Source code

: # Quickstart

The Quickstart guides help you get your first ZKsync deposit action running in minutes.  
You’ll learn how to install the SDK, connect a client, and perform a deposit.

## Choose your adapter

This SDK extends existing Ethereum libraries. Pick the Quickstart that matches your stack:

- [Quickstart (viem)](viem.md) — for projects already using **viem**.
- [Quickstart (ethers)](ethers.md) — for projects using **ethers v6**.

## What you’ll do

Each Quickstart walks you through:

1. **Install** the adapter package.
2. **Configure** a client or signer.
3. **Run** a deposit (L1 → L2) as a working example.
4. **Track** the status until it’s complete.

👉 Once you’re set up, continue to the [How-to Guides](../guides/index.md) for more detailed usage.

________________

**TO DO:**
Each record above must be given again exactly.

**ANSWER TO THIS PROBLEM:**
Source code

: # Quickstart

The Quickstart guides help you get your first ZKsync deposit action running in minutes.  
You’ll learn how to install the SDK, connect a client, and perform a deposit.

## Choose your adapter

This SDK extends existing Ethereum libraries. Pick the Quickstart that matches your stack:

- [Quickstart (viem)](viem.md) — for projects already using **viem**.
- [Quickstart (ethers)](ethers.md) — for projects using **ethers v6**.

## What you’ll do

Each Quickstart walks you through:

1. **Install** the adapter package.
2. **Configure** a client or signer.
3. **Run** a deposit (L1 → L2) as a working example.
4. **Track** the status until it’s complete.

👉 Once you’re set up, continue to the [How-to Guides](../guides/index.md) for more detailed usage.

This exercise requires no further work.